● **Saved data entries**

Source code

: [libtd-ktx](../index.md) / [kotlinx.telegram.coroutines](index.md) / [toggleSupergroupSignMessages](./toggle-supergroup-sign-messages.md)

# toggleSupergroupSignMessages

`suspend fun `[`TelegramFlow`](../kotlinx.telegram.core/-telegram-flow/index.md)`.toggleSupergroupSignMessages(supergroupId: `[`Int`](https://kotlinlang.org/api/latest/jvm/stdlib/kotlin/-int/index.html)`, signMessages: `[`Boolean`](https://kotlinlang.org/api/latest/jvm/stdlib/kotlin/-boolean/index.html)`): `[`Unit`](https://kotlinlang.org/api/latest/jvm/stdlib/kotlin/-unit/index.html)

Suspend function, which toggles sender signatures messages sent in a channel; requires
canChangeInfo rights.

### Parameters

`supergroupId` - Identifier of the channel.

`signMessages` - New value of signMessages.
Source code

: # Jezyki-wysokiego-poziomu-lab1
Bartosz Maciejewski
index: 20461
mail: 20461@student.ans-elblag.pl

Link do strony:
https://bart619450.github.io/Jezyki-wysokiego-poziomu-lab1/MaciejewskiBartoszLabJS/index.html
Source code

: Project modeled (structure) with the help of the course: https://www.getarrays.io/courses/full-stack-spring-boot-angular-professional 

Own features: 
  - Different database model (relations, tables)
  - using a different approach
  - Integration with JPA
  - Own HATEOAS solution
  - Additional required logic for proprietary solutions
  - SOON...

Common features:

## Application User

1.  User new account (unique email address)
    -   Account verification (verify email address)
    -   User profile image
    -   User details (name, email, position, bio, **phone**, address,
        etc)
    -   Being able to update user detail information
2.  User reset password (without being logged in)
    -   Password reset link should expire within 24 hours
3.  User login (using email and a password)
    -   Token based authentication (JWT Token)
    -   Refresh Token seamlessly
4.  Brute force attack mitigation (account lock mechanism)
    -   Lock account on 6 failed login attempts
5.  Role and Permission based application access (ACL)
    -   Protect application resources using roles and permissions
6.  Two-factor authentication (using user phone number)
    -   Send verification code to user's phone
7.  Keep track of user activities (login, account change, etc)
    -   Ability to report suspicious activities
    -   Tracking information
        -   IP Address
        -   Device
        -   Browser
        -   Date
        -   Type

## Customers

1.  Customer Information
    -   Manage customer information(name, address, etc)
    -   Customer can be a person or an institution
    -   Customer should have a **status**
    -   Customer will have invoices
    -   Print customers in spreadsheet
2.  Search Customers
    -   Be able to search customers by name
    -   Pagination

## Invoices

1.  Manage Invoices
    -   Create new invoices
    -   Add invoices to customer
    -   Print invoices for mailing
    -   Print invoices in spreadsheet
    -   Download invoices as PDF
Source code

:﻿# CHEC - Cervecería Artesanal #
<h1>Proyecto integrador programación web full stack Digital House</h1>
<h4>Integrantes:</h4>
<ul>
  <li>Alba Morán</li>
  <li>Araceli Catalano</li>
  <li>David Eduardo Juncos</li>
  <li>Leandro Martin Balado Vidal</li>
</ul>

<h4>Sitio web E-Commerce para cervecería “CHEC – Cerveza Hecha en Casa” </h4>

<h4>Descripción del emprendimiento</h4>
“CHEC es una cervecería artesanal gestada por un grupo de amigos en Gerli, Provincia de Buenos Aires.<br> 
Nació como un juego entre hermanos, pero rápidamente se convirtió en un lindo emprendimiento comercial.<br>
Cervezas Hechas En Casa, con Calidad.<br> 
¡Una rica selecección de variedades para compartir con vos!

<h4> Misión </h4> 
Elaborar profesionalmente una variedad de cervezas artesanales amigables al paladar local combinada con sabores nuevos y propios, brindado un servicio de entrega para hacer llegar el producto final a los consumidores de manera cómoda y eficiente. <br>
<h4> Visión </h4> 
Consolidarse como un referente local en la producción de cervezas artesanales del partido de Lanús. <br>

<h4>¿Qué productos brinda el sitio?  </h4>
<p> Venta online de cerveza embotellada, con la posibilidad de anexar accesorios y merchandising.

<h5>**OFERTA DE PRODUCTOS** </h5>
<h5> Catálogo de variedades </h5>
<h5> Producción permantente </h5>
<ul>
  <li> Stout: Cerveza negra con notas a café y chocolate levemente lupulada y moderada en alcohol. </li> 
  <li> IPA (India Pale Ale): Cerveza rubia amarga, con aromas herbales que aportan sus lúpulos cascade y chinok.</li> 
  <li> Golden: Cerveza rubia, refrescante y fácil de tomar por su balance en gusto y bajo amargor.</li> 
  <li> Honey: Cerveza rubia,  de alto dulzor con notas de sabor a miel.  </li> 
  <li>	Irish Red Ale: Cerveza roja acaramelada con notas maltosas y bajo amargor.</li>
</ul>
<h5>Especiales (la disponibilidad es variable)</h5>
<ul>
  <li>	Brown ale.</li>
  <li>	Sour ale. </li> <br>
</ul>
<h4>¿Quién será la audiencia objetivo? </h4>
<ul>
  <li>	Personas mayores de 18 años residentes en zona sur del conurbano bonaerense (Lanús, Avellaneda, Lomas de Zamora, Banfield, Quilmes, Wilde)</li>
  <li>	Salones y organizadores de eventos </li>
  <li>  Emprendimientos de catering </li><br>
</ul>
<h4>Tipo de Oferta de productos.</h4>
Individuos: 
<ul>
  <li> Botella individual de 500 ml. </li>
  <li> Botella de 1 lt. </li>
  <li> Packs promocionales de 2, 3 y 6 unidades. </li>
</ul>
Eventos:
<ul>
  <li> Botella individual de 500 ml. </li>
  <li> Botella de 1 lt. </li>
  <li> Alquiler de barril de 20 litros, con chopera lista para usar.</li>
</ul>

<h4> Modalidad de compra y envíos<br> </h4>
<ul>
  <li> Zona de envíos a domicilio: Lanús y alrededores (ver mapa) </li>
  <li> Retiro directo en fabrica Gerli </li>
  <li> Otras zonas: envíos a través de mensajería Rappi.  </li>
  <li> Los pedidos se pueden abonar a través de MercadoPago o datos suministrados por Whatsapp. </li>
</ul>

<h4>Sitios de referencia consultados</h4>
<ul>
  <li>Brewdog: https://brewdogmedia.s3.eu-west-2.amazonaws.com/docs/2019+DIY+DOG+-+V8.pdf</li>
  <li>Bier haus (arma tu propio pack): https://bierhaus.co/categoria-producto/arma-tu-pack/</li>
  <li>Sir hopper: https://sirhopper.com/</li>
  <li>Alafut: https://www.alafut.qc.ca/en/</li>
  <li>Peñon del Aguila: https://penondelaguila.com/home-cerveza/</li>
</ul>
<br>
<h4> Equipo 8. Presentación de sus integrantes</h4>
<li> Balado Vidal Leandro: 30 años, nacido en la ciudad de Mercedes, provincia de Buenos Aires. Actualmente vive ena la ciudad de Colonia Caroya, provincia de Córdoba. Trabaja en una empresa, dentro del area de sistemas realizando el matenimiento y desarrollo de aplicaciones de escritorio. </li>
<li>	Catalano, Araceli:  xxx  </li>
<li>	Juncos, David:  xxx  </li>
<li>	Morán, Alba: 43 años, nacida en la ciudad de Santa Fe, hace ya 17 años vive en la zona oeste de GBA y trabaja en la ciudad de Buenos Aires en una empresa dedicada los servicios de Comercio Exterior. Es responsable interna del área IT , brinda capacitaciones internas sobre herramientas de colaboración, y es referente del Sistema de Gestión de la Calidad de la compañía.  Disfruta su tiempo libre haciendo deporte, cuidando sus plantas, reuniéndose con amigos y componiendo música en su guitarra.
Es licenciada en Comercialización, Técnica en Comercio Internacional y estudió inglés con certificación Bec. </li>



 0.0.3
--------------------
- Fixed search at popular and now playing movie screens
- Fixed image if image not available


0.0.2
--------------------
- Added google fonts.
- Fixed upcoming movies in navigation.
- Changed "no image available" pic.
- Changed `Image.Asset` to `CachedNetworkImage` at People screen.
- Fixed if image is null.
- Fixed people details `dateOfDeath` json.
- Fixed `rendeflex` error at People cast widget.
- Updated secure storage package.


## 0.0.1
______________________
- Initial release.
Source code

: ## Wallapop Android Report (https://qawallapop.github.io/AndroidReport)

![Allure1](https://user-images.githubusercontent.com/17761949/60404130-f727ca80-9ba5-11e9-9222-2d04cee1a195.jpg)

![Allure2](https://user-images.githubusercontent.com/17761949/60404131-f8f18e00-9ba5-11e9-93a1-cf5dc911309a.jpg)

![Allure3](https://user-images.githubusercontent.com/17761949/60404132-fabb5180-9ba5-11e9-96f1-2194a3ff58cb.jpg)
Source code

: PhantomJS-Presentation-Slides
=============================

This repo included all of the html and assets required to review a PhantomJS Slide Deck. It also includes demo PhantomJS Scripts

● **Exercise objective**
The lines above starting at the one that contains "- Integration with JPA" and ending at the one that contains "(verify email address)" must be transcribed exactly, and no other lines may appear.

● **Solution for this exercise**
  - Integration with JPA
  - Own HATEOAS solution
  - Additional required logic for proprietary solutions
  - SOON...

Common features:

## Application User

1.  User new account (unique email address)
    -   Account verification (verify email address)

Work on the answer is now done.